WHAT IS BEING ASKED:
Examine each line of the data. Copy the line if it includes the word "técnicos".

MATERIAL FOR THE TASK:

- - -

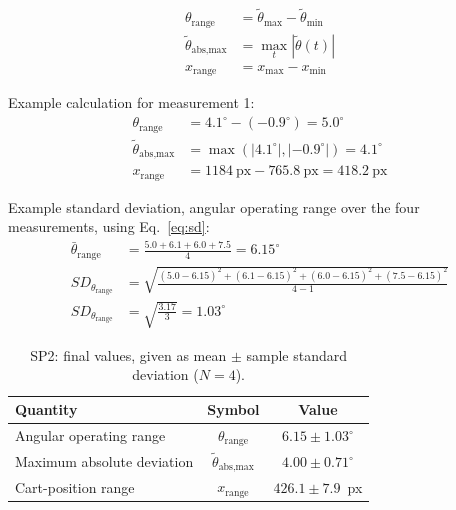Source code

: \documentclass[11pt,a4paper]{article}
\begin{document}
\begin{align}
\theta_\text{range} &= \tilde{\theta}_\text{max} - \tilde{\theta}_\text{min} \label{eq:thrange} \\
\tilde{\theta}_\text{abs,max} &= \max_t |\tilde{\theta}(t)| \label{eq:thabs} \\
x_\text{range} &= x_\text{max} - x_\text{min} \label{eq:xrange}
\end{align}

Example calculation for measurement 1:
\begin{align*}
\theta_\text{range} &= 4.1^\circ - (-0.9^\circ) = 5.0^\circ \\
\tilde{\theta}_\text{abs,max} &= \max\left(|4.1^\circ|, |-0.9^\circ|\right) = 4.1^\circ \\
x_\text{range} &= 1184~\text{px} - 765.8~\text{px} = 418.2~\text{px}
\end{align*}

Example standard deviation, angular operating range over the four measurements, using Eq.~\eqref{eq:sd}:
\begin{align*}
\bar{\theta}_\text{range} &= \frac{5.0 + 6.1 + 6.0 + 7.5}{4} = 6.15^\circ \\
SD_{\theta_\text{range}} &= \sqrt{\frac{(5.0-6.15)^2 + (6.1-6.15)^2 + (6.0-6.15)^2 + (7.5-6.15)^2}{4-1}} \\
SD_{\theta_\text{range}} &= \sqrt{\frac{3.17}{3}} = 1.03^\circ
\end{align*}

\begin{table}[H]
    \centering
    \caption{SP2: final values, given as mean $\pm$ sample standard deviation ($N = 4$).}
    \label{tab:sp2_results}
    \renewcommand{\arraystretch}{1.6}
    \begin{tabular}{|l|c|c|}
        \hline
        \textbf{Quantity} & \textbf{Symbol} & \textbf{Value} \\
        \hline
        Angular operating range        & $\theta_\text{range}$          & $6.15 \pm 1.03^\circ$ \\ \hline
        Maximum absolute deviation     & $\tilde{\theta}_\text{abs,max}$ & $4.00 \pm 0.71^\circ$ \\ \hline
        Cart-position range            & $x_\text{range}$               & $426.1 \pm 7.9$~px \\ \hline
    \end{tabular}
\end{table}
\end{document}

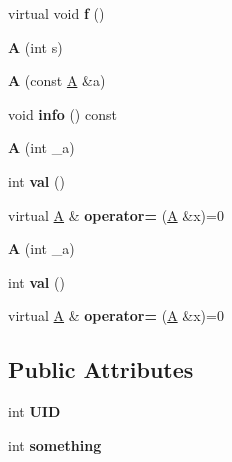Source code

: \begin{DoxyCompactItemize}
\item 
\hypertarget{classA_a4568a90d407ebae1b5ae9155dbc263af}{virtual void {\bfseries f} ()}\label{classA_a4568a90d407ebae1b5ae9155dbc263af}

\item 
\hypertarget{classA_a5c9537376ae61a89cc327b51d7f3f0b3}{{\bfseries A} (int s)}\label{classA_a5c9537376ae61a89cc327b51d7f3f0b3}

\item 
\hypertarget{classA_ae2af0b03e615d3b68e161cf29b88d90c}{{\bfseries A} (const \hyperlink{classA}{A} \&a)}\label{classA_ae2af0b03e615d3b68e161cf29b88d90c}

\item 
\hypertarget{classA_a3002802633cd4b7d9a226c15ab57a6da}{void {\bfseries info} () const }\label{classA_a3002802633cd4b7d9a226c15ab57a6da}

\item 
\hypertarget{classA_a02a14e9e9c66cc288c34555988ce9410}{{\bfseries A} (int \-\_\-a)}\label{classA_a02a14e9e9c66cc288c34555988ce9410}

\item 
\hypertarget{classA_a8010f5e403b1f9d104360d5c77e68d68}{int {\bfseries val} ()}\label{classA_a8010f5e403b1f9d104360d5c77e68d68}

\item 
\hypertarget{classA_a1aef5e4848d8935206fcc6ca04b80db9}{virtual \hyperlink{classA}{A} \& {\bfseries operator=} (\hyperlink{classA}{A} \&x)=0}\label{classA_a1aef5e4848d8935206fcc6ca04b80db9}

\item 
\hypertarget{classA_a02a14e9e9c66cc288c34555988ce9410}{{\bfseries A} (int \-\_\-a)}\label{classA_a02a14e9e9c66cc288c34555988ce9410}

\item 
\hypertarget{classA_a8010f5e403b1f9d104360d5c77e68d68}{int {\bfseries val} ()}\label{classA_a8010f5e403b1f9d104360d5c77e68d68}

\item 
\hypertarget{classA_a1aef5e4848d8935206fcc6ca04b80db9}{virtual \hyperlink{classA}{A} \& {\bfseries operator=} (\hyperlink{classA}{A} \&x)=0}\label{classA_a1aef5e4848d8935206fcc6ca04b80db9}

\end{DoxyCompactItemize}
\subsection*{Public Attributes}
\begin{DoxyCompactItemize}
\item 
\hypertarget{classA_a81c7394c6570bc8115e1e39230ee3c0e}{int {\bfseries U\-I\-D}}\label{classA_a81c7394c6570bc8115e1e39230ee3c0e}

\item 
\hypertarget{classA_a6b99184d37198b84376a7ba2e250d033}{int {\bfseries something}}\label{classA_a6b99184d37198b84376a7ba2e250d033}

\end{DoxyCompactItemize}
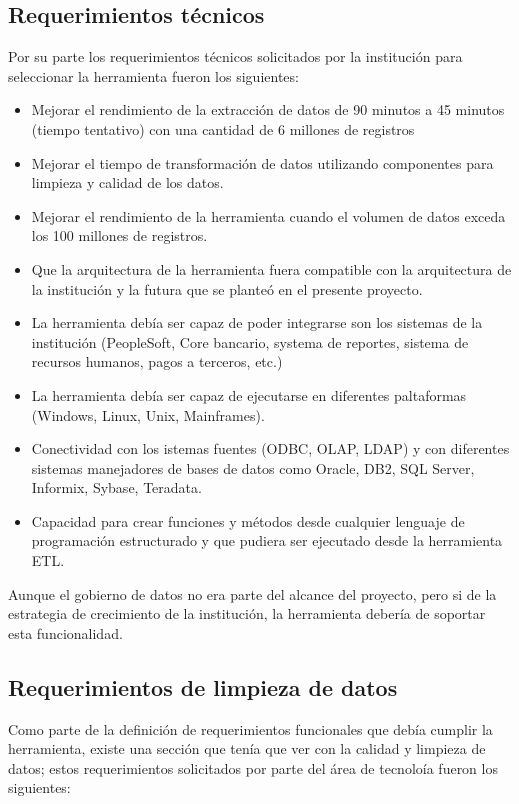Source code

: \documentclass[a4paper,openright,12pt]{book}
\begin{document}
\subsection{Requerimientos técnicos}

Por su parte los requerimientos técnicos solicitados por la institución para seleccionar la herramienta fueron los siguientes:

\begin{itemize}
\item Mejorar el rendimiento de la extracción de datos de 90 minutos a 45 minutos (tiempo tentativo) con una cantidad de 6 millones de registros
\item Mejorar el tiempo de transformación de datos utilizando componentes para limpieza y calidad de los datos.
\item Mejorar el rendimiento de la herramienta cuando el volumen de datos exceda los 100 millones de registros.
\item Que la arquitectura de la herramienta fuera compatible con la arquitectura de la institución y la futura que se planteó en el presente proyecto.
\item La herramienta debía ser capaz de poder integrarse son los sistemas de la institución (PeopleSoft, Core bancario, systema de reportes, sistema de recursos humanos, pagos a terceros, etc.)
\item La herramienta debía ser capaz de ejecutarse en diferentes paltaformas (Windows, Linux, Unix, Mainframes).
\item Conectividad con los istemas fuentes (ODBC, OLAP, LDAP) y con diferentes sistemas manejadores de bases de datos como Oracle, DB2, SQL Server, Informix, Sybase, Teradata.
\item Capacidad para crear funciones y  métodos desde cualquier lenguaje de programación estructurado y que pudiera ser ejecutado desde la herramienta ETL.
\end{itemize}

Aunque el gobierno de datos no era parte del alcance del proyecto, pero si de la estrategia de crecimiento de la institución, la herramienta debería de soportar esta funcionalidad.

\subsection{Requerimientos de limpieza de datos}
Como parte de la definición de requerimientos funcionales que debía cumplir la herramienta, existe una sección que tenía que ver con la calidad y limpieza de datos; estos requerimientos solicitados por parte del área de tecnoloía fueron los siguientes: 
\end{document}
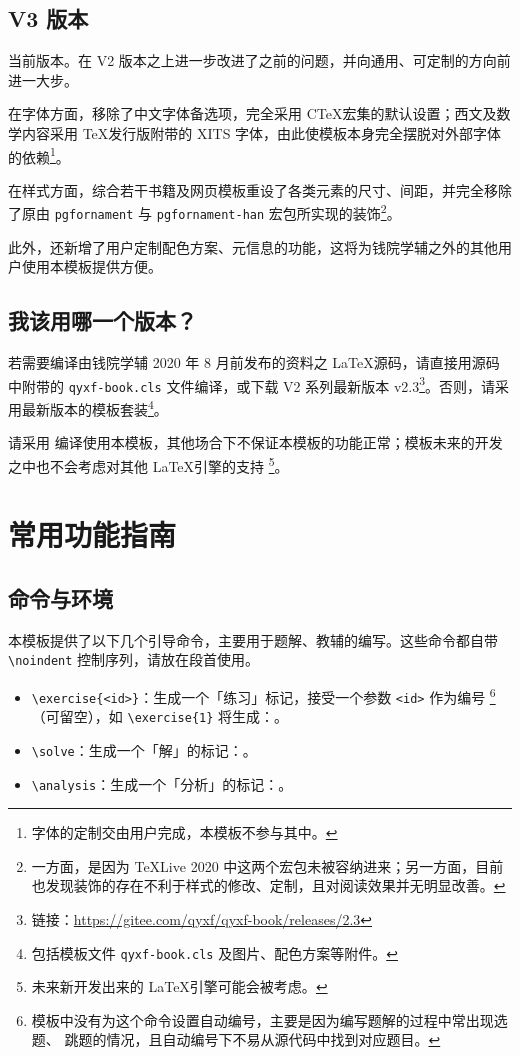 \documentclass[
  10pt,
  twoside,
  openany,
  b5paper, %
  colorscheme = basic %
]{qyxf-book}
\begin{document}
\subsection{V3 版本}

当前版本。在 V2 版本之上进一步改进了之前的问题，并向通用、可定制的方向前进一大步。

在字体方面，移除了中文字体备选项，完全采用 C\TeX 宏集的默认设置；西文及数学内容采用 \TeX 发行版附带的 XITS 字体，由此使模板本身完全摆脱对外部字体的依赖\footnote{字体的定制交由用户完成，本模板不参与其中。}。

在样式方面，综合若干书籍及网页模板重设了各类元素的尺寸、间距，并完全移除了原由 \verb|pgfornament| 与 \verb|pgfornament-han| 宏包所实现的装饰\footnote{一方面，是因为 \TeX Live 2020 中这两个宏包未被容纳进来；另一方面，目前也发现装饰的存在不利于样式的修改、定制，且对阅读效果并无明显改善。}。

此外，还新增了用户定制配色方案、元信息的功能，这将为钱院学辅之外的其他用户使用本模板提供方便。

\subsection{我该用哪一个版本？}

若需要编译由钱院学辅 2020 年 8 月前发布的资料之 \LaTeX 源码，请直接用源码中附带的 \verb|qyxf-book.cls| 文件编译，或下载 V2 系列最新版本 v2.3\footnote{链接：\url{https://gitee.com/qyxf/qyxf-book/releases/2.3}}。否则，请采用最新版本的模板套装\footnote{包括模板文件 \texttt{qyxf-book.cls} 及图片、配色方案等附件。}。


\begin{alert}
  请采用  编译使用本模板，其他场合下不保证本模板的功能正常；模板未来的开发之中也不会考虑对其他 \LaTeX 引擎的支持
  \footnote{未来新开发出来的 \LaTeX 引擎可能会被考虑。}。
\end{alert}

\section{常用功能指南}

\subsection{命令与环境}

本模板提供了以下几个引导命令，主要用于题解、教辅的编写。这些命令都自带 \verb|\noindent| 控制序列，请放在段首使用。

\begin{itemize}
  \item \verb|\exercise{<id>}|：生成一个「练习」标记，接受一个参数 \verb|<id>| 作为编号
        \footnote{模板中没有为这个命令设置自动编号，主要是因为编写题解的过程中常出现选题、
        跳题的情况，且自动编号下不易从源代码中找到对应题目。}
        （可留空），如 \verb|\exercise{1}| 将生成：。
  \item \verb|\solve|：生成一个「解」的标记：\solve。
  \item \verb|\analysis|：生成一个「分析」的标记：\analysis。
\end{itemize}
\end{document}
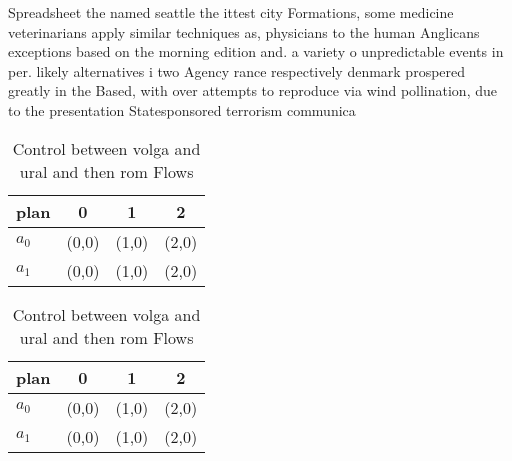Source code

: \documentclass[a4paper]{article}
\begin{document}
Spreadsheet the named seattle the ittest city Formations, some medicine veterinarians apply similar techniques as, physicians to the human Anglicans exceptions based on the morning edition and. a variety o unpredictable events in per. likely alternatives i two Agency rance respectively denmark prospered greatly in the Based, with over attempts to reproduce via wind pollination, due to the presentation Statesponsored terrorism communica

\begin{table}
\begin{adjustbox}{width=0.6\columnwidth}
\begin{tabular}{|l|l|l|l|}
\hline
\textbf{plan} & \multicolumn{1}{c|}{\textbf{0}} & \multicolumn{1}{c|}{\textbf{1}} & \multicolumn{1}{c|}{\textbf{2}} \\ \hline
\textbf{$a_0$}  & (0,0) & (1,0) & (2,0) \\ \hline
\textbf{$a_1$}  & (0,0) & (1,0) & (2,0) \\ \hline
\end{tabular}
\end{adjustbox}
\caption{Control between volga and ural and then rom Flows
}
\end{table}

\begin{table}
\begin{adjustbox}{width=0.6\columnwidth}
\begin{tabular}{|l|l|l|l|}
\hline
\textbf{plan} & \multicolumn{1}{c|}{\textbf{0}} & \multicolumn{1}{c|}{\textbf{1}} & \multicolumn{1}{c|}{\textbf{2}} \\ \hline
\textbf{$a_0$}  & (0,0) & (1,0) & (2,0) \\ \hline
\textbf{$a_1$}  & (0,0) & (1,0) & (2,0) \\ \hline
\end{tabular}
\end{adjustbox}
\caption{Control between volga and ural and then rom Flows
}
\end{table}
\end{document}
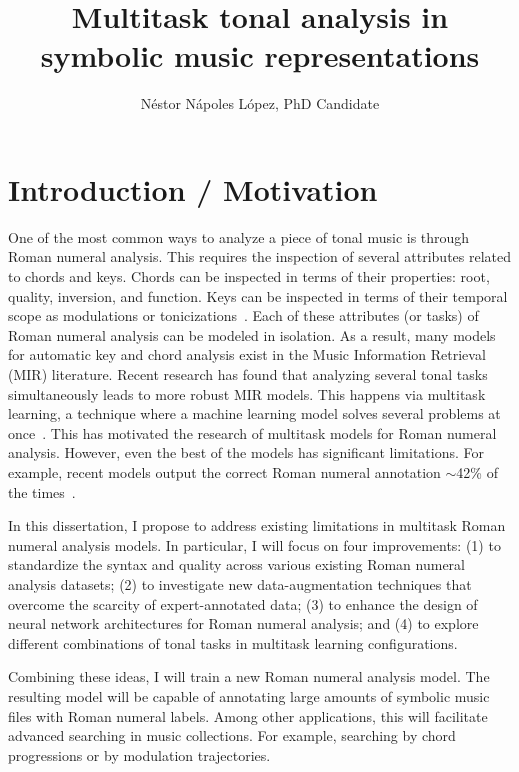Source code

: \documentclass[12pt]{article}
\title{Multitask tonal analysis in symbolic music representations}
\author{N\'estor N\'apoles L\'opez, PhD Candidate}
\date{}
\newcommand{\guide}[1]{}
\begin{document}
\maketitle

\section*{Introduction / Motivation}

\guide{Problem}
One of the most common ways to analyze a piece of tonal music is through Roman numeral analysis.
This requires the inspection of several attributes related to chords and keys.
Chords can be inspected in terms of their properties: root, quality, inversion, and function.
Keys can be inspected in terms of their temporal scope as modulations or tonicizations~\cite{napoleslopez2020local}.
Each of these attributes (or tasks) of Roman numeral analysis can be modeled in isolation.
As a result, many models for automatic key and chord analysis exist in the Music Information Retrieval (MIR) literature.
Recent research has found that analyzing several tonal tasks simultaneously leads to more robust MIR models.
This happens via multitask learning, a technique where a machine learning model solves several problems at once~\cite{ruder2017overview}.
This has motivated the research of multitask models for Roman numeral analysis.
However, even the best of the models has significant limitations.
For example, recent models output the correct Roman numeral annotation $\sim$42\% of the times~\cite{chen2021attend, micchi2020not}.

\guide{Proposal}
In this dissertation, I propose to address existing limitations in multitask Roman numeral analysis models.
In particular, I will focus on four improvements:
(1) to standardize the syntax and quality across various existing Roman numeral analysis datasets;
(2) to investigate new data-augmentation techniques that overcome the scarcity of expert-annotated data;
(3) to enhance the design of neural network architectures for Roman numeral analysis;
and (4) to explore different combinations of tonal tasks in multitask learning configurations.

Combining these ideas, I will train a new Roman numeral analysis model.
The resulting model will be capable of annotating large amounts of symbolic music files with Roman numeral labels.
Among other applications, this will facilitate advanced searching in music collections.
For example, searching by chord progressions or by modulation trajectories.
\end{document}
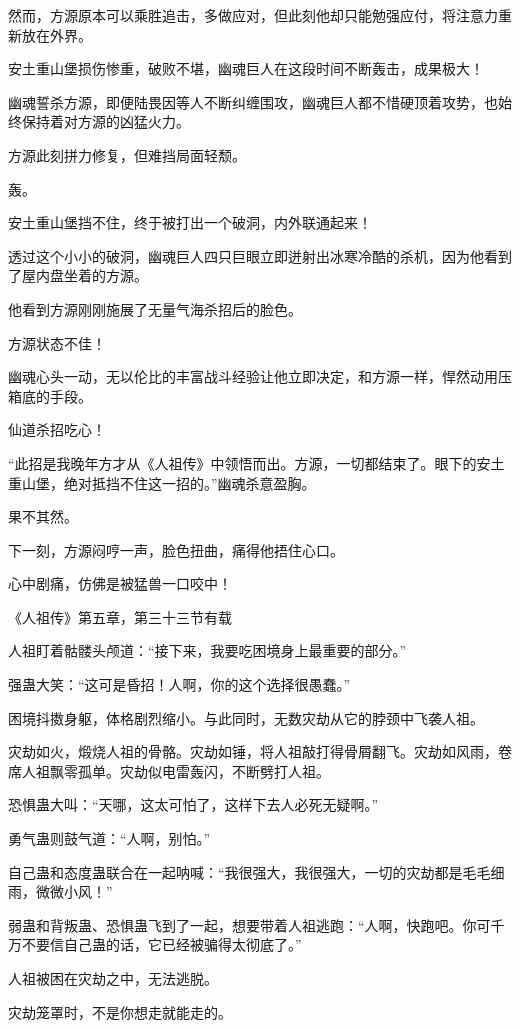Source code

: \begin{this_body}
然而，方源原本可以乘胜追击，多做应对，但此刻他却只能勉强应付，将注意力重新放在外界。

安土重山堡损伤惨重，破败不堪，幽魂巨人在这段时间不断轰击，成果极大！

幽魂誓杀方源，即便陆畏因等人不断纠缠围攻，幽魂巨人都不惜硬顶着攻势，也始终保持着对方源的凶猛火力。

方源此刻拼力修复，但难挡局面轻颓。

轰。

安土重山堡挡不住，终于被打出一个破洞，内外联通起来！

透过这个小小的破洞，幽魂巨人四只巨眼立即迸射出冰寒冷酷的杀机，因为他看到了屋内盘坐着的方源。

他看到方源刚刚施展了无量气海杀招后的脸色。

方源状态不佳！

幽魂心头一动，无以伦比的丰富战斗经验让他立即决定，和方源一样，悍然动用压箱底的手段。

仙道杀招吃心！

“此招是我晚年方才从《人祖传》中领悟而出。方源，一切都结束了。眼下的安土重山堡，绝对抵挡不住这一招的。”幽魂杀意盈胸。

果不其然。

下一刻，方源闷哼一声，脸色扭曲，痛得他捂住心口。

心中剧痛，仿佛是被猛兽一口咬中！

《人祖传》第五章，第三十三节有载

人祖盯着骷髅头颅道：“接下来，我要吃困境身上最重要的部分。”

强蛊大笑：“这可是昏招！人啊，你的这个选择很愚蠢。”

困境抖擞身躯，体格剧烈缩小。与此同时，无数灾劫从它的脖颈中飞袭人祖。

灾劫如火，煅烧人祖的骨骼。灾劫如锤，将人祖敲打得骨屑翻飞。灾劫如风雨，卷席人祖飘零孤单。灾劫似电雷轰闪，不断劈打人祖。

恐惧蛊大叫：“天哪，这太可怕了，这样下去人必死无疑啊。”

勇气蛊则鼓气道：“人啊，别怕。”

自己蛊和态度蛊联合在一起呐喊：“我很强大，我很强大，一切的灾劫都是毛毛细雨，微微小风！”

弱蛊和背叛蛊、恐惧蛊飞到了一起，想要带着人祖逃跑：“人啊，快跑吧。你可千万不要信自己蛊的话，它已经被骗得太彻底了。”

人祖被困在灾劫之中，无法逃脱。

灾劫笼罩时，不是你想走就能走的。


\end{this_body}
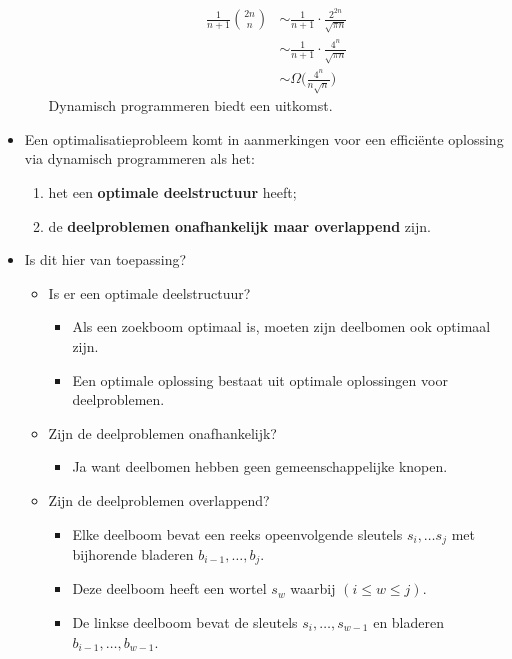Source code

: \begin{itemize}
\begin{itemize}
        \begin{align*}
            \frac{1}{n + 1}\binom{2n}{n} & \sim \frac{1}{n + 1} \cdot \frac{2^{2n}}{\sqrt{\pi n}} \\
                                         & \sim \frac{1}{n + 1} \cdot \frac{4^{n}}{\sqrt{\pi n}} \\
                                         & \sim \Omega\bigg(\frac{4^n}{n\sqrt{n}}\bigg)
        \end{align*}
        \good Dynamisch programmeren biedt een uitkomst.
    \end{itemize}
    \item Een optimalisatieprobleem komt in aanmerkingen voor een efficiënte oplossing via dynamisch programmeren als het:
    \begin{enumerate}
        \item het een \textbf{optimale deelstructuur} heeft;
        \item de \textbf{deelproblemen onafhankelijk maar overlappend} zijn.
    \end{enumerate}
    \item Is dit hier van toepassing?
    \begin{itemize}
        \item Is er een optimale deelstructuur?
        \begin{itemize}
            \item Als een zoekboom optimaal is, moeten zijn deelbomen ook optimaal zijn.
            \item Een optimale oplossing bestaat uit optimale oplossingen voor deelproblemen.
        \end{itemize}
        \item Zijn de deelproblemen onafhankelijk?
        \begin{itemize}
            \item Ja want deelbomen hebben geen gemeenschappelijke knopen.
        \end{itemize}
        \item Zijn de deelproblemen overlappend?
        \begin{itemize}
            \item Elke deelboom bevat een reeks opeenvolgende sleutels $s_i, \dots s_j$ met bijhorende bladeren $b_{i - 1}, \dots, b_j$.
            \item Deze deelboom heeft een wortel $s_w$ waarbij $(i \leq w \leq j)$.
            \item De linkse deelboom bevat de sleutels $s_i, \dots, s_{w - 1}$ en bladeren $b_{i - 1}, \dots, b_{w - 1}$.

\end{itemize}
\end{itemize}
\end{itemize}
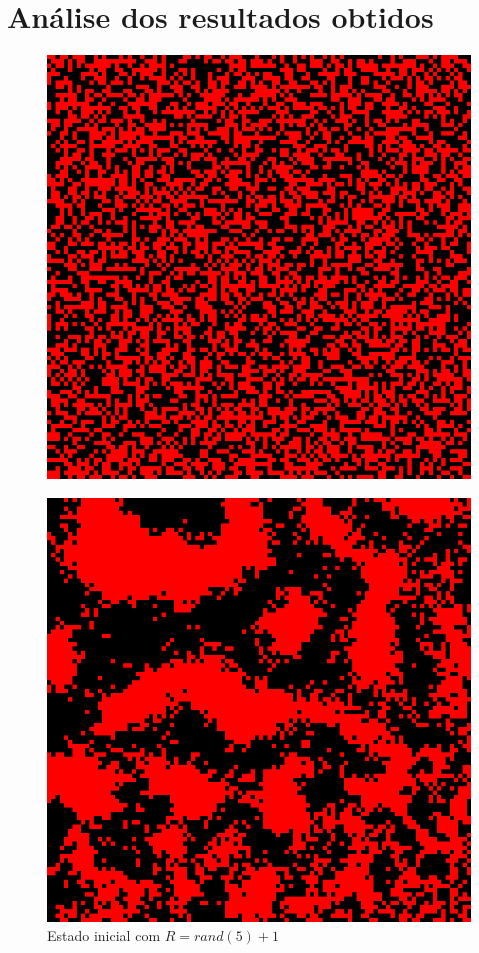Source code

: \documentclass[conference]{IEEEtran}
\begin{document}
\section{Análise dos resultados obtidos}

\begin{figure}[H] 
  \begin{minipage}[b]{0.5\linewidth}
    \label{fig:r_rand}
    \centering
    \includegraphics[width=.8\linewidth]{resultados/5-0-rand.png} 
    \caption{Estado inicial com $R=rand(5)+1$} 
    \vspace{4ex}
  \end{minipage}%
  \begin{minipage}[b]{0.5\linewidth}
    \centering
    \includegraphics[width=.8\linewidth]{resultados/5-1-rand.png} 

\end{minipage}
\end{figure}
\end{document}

- - -

RESPONSE FOR THIS EXERCISE:
\subsection{Requerimientos técnicos}
Por su parte los requerimientos técnicos solicitados por la institución para seleccionar la herramienta fueron los siguientes:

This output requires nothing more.